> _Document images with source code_

____

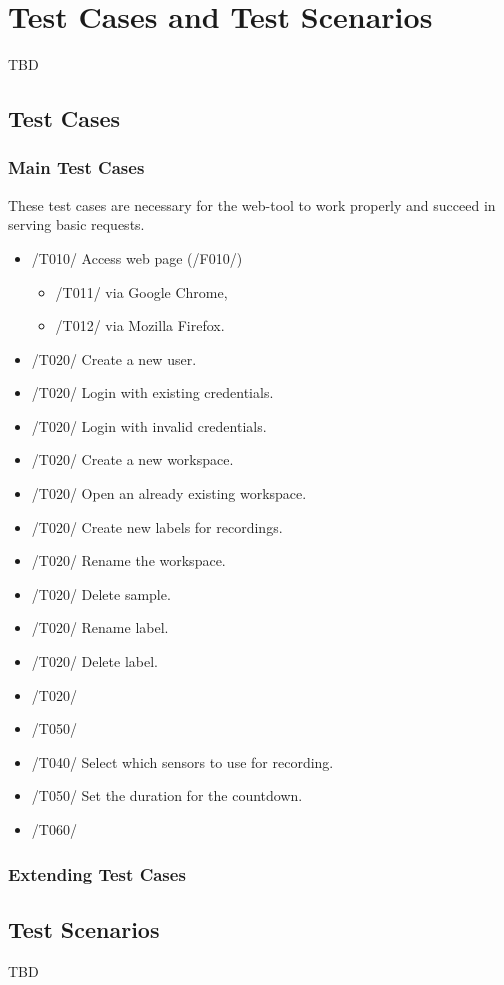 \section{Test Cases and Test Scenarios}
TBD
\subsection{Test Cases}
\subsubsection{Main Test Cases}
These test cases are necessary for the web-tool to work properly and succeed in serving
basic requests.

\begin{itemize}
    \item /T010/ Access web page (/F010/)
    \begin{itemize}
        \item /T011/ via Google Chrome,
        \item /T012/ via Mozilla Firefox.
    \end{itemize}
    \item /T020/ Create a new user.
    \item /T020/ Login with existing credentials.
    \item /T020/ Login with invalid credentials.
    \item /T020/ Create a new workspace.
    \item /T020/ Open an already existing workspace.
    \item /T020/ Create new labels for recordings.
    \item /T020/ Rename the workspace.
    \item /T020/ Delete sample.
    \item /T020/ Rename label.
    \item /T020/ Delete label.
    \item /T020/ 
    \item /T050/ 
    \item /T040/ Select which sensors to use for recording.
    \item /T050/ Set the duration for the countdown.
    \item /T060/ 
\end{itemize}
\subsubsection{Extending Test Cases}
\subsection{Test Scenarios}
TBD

____

Output every record above exactly, leaving out the pictures.

 \section{Test Cases and Test Scenarios}
TBD
\subsection{Test Cases}
\subsubsection{Main Test Cases}
These test cases are necessary for the web-tool to work properly and succeed in serving
basic requests.

\begin{itemize}
    \item /T010/ Access web page (/F010/)
    \begin{itemize}
        \item /T011/ via Google Chrome,
        \item /T012/ via Mozilla Firefox.
    \end{itemize}
    \item /T020/ Create a new user.
    \item /T020/ Login with existing credentials.
    \item /T020/ Login with invalid credentials.
    \item /T020/ Create a new workspace.
    \item /T020/ Open an already existing workspace.
    \item /T020/ Create new labels for recordings.
    \item /T020/ Rename the workspace.
    \item /T020/ Delete sample.
    \item /T020/ Rename label.
    \item /T020/ Delete label.
    \item /T020/ 
    \item /T050/ 
    \item /T040/ Select which sensors to use for recording.
    \item /T050/ Set the duration for the countdown.
    \item /T060/ 
\end{itemize}
\subsubsection{Extending Test Cases}
\subsection{Test Scenarios}
TBD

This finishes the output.